Tableau, acrylique sur toile de Monique DARDEAU : Zone rouge

Acrylique / Toile
81 cm x 54 cm x 2 cm
Cadre bois noir
Année 2013
Exemplaire unique
Auteur : Monique DARDEAU

Livraison colissimo gratuite


En savoir plus sur l'artiste

Monique DARDEAU

Je suis artiste peintre de la région de Pau.
Je travaille exclusivement à l’acrylique, matière dont l’utilisation et la texture correspondent à mon caractère. J’ai commencé à peindre il y a maintenant plus de vingt ans. J’ai passé de nombreuses années à l’étranger qui ont nourri mon imaginaire.
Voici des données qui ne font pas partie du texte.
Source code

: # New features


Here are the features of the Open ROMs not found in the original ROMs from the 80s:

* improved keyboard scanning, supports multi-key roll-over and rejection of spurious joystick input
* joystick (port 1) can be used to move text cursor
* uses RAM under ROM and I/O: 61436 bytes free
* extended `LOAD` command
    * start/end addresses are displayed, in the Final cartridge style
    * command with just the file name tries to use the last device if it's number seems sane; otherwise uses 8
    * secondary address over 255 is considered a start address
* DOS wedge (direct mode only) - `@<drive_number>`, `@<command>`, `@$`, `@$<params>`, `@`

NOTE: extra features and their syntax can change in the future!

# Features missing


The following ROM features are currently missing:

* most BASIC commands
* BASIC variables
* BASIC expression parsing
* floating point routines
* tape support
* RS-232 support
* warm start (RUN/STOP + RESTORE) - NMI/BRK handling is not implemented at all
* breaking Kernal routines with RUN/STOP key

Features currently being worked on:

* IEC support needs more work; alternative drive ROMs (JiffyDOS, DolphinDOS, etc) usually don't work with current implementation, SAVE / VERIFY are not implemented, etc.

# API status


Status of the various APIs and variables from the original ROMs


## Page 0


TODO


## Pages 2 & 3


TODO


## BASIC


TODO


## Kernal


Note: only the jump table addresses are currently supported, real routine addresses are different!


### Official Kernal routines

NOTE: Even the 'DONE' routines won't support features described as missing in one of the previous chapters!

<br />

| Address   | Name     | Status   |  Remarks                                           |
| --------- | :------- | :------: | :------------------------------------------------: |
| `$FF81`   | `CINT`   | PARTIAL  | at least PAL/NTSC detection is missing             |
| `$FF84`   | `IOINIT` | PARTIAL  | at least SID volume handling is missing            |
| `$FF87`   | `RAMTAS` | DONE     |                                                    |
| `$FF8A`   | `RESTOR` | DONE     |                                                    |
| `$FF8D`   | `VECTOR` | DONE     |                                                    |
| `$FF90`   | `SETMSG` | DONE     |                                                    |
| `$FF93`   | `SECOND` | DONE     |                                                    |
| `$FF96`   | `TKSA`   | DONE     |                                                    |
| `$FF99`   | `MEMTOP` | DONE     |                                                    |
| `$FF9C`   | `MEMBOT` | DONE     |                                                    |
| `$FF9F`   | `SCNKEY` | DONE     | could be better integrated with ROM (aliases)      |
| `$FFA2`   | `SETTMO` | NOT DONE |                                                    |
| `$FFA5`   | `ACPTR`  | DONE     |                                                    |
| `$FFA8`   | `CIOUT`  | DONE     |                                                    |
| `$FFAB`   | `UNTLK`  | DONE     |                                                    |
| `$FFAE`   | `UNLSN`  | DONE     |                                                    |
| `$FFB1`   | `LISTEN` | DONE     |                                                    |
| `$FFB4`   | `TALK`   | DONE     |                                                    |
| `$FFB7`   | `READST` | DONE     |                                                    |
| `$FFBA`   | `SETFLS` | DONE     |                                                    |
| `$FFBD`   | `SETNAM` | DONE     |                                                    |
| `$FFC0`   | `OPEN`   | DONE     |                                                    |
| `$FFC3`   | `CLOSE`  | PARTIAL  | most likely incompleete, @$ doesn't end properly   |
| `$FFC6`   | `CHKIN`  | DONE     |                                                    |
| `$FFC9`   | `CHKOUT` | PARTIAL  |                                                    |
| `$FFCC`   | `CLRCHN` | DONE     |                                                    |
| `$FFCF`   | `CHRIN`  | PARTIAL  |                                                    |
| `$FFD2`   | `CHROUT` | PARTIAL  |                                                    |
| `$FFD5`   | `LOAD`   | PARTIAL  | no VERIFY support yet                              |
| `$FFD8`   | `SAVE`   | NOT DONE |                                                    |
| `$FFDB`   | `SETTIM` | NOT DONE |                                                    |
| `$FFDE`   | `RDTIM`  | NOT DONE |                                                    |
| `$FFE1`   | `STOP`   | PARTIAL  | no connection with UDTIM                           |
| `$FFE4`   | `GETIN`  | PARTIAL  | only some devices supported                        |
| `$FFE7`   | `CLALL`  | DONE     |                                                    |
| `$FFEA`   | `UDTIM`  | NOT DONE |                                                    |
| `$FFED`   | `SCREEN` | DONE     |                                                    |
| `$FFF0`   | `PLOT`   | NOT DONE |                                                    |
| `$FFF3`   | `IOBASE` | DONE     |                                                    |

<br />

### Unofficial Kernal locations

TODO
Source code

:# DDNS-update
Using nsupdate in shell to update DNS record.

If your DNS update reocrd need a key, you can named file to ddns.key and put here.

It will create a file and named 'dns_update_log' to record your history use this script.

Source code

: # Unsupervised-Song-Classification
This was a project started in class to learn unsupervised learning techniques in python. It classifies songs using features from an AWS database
Si au départ je pratiquais cet art plus comme un passe-temps, aujourd’hui la peinture tient une grande place dans ma vie et c’est une source d’évasion que je souhaite partager avec les autres.
Très attachée à la recherche des couleurs et de la lumière, je trouve mes sources d’inspiration principalement dans la nature mais il m’arrive aussi souvent de me perdre vers des compositions beaucoup plus abstraites selon l’humeur ...
Amoureuse de la vie et de ses méandres je recherche des créations aux élans esthétiques qui traduisent mon optimisme.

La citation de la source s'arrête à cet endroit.